36.What is Spring Java Based Configuration? Give some annotation example.
Java based configuration option enables you to write most of your Spring configuration without XML but with the help of few Java-based annotations.

For example: Annotation @Configuration indicates that the class can be used by the Spring IoC container as a source of bean definitions. The @Bean annotation tells Spring that a method annotated with @Bean will return an object that should be registered as a bean in the Spring application context.

37.How is event handling done in Spring?
Event handling in the ApplicationContext is provided through the ApplicationEvent class and ApplicationListener interface.

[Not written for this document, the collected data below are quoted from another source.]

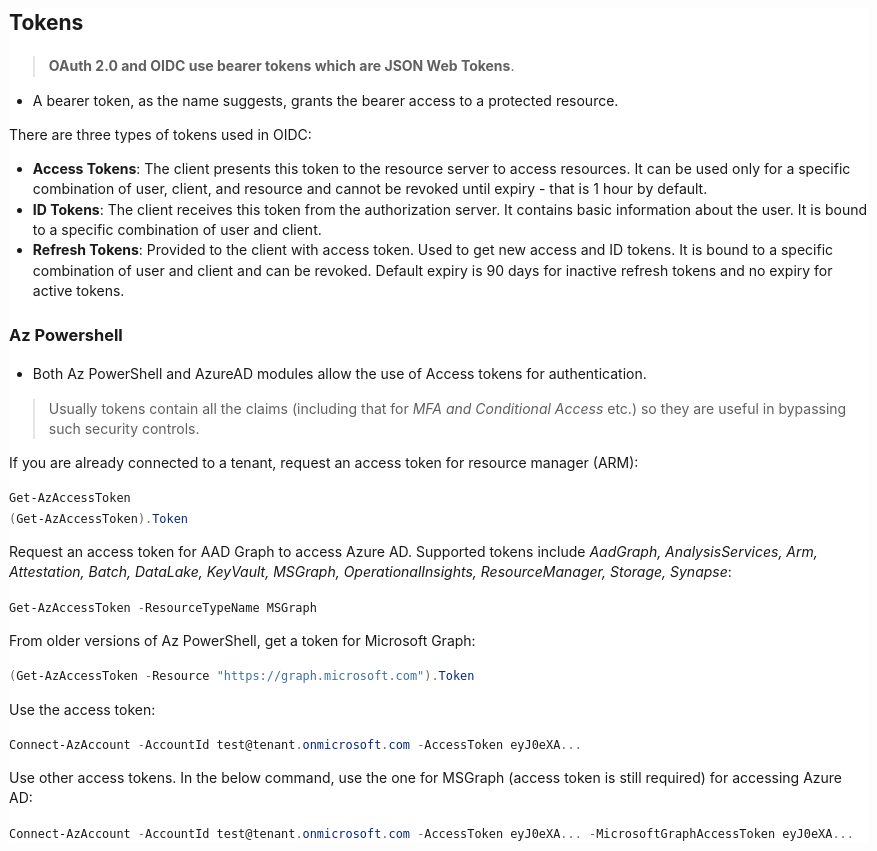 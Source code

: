 
## Tokens


> **OAuth 2.0 and OIDC use bearer tokens which are JSON Web Tokens**.

- A bearer token, as the name suggests, grants the bearer access to a protected resource.

There are three types of tokens used in OIDC:

- **Access Tokens**: The client presents this token to the resource server to access resources. It can be used only for a specific combination of user, client, and resource and cannot be revoked until expiry - that is 1 hour by default.
- **ID Tokens**: The client receives this token from the authorization server. It contains basic information about the user. It is bound to a specific combination of user and client.
- **Refresh Tokens**: Provided to the client with access token. Used to get new access and ID tokens. It is bound to a specific combination of user and client and can be revoked. Default expiry is 90 days for inactive refresh tokens and no expiry for active tokens.



### Az Powershell

- Both Az PowerShell and AzureAD modules allow the use of Access tokens for authentication.

> Usually tokens contain all the claims (including that for *MFA and Conditional Access* etc.) so they are useful in bypassing such security controls.

If you are already connected to a tenant, request an access token for resource manager (ARM):
```powershell
Get-AzAccessToken
(Get-AzAccessToken).Token
```

Request an access token for AAD Graph to access Azure AD. Supported tokens include *AadGraph, AnalysisServices, Arm, Attestation, Batch, DataLake, KeyVault, MSGraph, OperationalInsights, ResourceManager, Storage, Synapse*:
```powershell
Get-AzAccessToken -ResourceTypeName MSGraph
```

From older versions of Az PowerShell, get a token for Microsoft Graph:
```powershell
(Get-AzAccessToken -Resource "https://graph.microsoft.com").Token
```

Use the access token:
```powershell
Connect-AzAccount -AccountId test@tenant.onmicrosoft.com -AccessToken eyJ0eXA...
```

Use other access tokens. In the below command, use the one for MSGraph (access token is still required) for accessing Azure AD:
```powershell
Connect-AzAccount -AccountId test@tenant.onmicrosoft.com -AccessToken eyJ0eXA... -MicrosoftGraphAccessToken eyJ0eXA...
```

So if a bean implements the ApplicationListener, then every time an ApplicationEvent gets published to the ApplicationContext, that bean is notified.

38.Describe some of the standard Spring events.
Spring provides the following standard events:

ContextRefreshedEvent: This event is published when the ApplicationContext is either initialized or refreshed. This can also be raised using the refresh() method on the ConfigurableApplicationContext interface.

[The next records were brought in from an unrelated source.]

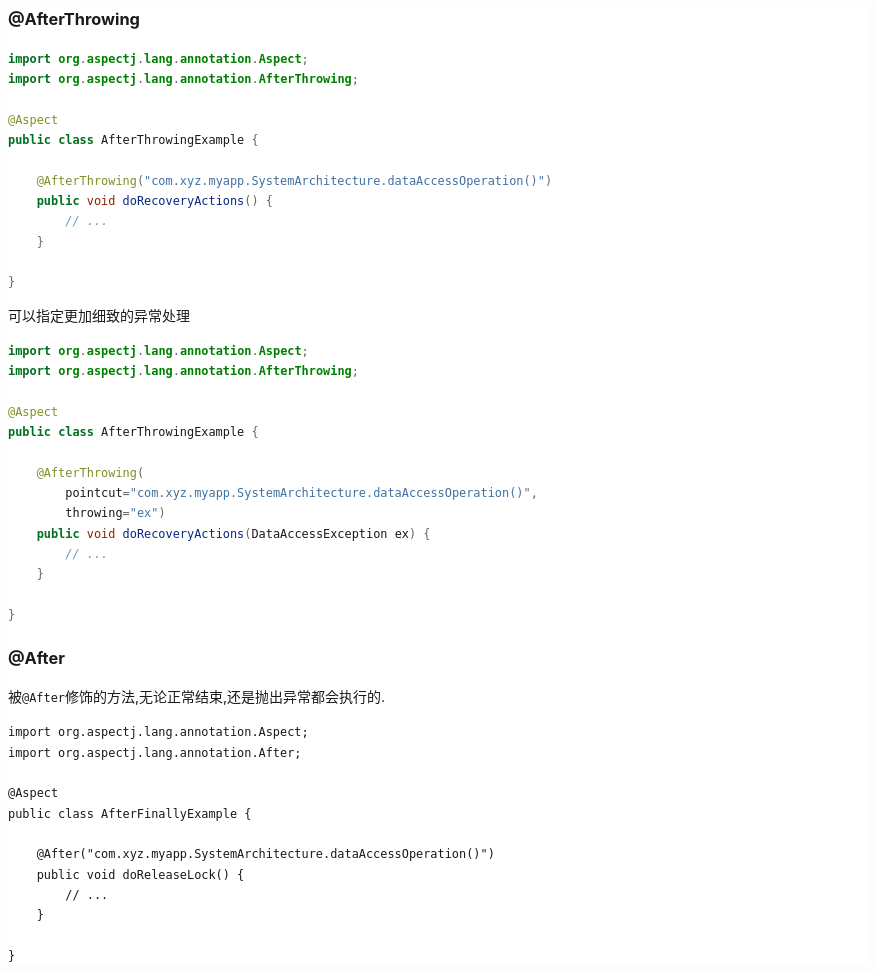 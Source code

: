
```java
```


### @AfterThrowing 

```java
import org.aspectj.lang.annotation.Aspect;
import org.aspectj.lang.annotation.AfterThrowing;

@Aspect
public class AfterThrowingExample {

    @AfterThrowing("com.xyz.myapp.SystemArchitecture.dataAccessOperation()")
    public void doRecoveryActions() {
        // ...
    }

}

```


可以指定更加细致的异常处理

```java
import org.aspectj.lang.annotation.Aspect;
import org.aspectj.lang.annotation.AfterThrowing;

@Aspect
public class AfterThrowingExample {

    @AfterThrowing(
        pointcut="com.xyz.myapp.SystemArchitecture.dataAccessOperation()",
        throwing="ex")
    public void doRecoveryActions(DataAccessException ex) {
        // ...
    }

}
```


### @After

被`@After`修饰的方法,无论正常结束,还是抛出异常都会执行的.

```
import org.aspectj.lang.annotation.Aspect;
import org.aspectj.lang.annotation.After;

@Aspect
public class AfterFinallyExample {

    @After("com.xyz.myapp.SystemArchitecture.dataAccessOperation()")
    public void doReleaseLock() {
        // ...
    }

}
```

ContextStartedEvent: This event is published when the ApplicationContext is started using the start() method on the ConfigurableApplicationContext interface. You can poll your database or you can re/start any stopped application after receiving this event.

ContextStoppedEvent: This event is published when the ApplicationContext is stopped using the stop() method on the ConfigurableApplicationContext interface. You can do required housekeep work after receiving this event.

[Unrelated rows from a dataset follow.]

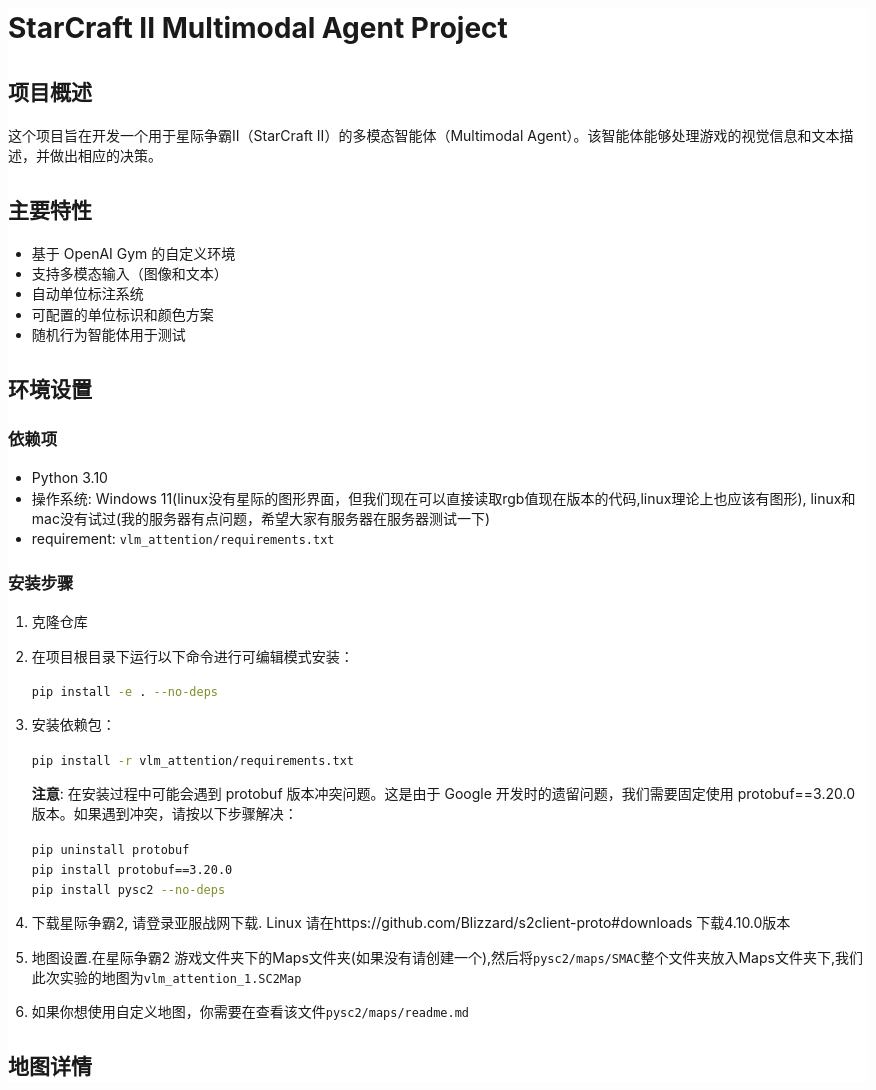 # StarCraft II Multimodal Agent Project

## 项目概述

这个项目旨在开发一个用于星际争霸II（StarCraft II）的多模态智能体（Multimodal Agent）。该智能体能够处理游戏的视觉信息和文本描述，并做出相应的决策。

## 主要特性

- 基于 OpenAI Gym 的自定义环境
- 支持多模态输入（图像和文本）
- 自动单位标注系统
- 可配置的单位标识和颜色方案
- 随机行为智能体用于测试

## 环境设置

### 依赖项

- Python 3.10
- 操作系统: Windows 11(linux没有星际的图形界面，但我们现在可以直接读取rgb值现在版本的代码,linux理论上也应该有图形), linux和mac没有试过(我的服务器有点问题，希望大家有服务器在服务器测试一下)
- requirement: `vlm_attention/requirements.txt`

### 安装步骤

1. 克隆仓库
2. 在项目根目录下运行以下命令进行可编辑模式安装：
   ```bash
   pip install -e . --no-deps
   ```
3. 安装依赖包：
   ```bash
   pip install -r vlm_attention/requirements.txt
   ```
   
   **注意**: 在安装过程中可能会遇到 protobuf 版本冲突问题。这是由于 Google 开发时的遗留问题，我们需要固定使用 protobuf==3.20.0 版本。如果遇到冲突，请按以下步骤解决：
   
   ```bash
   pip uninstall protobuf
   pip install protobuf==3.20.0
   pip install pysc2 --no-deps
   ```

4. 下载星际争霸2, 请登录亚服战网下载. Linux 请在https://github.com/Blizzard/s2client-proto#downloads 下载4.10.0版本
3. 地图设置.在星际争霸2 游戏文件夹下的Maps文件夹(如果没有请创建一个),然后将`pysc2/maps/SMAC`整个文件夹放入Maps文件夹下,我们此次实验的地图为`vlm_attention_1.SC2Map`
4. 如果你想使用自定义地图，你需要在查看该文件`pysc2/maps/readme.md`


## 地图详情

ContextClosedEvent: This event is published when the ApplicationContext is closed using the close() method on the ConfigurableApplicationContext interface. A closed context reaches its end of life; it cannot be refreshed or restarted.

RequestHandledEvent: This is a web-specific event telling all beans that an HTTP request has been serviced.

39.What is Aspect?
A module which has a set of APIs providing cross-cutting requirements. For example, a logging module would be called AOP aspect for logging. An application can have any number of aspects depending on the requirement. In Spring AOP, aspects are implemented using regular classes (the schema-based approach) or regular classes annotated with the @Aspect annotation (@AspectJ style).

40.What is the difference between concern and cross-cutting concern in Spring AOP?
Concern: Concern is behavior which we want to have in a module of an application. Concern may be defined as a functionality we want to implement. Issues in which we are interested define our concerns.

Cross-cutting concern: It’s a concern which is applicable throughout the application and it affects the entire application. e.g. logging , security and data transfer are the concerns which are needed in almost every module of an application, hence are cross-cutting concerns.